Okay, I’ll start with the command-lines. To deliver the first couple, you have to be root (or say ‘sudo’ at the beginning of the line if your system is set up that way)
echo ‘deb-src ftp://ftp.us.debian.org/debian/ sid main contrib non-free’ >> /etc/apt/sources.list
If you don’t have your browser open wide enough, that line may wrap, but you’re supposed to enter it all on one line before you hit return. This gets you access to the source code for packages for ‘sid’ which is the unstable version of debian. That’s where the source code for the bitcoin clients live, for now at least. This is as of December 2014, and may have changed by the time you read this. Sid also has a binary, but you can’t use the sid binary with a jessie libc and kernel. The good news is that sid has sources for this package that build just fine on jessie using jessie’s libc and interacting with jessie’s kernel.
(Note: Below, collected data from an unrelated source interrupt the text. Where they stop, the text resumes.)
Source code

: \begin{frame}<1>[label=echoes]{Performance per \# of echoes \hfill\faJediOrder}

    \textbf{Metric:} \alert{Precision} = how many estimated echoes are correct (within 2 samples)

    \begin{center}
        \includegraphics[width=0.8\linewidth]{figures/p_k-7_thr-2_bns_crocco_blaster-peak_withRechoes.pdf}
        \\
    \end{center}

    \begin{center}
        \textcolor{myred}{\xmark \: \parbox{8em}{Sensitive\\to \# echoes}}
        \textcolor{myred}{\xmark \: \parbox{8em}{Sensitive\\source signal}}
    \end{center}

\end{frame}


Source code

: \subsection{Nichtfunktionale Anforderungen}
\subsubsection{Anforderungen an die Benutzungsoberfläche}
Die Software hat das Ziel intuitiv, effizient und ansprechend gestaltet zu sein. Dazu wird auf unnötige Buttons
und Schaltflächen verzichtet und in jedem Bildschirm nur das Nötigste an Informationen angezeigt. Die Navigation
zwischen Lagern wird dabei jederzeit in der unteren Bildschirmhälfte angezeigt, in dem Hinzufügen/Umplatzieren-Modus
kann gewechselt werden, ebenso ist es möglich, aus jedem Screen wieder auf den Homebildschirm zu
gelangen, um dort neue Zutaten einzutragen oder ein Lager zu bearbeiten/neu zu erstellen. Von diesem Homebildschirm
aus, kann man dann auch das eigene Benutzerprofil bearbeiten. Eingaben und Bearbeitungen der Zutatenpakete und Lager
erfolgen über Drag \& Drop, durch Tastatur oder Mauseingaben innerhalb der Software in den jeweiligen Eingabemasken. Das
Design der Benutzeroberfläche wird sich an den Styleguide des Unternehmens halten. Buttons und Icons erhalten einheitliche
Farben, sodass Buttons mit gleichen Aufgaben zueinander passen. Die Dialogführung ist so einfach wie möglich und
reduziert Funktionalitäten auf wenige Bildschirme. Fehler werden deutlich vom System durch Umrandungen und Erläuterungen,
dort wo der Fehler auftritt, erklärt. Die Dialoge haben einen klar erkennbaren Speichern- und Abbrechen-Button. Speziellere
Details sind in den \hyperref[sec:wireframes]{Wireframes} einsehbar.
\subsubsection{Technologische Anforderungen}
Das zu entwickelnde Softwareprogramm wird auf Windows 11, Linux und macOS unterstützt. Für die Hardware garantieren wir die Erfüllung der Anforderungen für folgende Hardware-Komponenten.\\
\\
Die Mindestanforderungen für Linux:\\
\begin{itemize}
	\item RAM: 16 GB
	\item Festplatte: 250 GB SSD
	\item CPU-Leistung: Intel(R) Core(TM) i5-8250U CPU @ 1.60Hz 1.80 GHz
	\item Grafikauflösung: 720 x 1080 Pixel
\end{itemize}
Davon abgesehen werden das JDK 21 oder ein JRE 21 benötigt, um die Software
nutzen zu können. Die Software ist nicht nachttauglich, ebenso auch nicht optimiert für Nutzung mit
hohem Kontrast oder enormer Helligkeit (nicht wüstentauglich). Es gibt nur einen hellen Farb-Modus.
Now, still as root (or with another sudo), type
apt-get update
This will let apt know about all the sid sources, which will be big news as far as it’s concerned. Now go to the directory where you want all the files installed. here is how I do it:
cd /home
ls
you should see your user home directory – a directory that has your username. cd into it, then do
mkdir ./src
cd src
apt-get source bitcoin
The system will download a few archives and unpack a bunch of files. Next do
apt-get build-dep bitcoin
apt-get –install-recommends install libbitcoin-dev
This will load all the packages from jessie that have to be installed on your system before bitcoin will build. Strictly speaking, the second line is optional. I’m including it because it’s a lot of related stuff that may not continue to be optional as the source code for bitcoind evolves. Now, here is the last command (for now) that you have to issue as root. Assuming your username is ‘lyle’ you’d type
chown -R lyle:lyle *bitcoin*
This is optional, and will make for more typing later, but I don’t like to build things as root. Too much can go wrong. So this command is to make your non-root account own all those files. Obviously, if your username is ‘katherine’ you have a bit more typing to do to enter the equivalent line. You are done being root for now, so save yourself some stress and exit the root session (or stop typing ‘sudo’ before all these commands). Next, as your regular account,
cd ~/src/bitcoin-0.9.3
Again, this is as of December 2014, and the version number may have changed by the time you read this. (Edit as of March 2015: the version number is now 0.10.0.) Now you are ready to start building. Type
./autogen.sh
and wait a minute; the autoconfiguration stuff will figure out a whole bunch of things about your computer and environment and what is available to compile with, link to, and etc. It’ll print a bunch of messages, but if you have all the dependencies (in some version it understands) it shouldn’t hit an error. Next, type
./configure –with-incompatible-bdb
Bitcoin’s standard client uses a database format that no longer exists anywhere else; the version of the database you got when you installed your dependencies is much newer than the one the original client used. So you’ll see a warning fly by about ‘wallets opened with this build will not be compatible.’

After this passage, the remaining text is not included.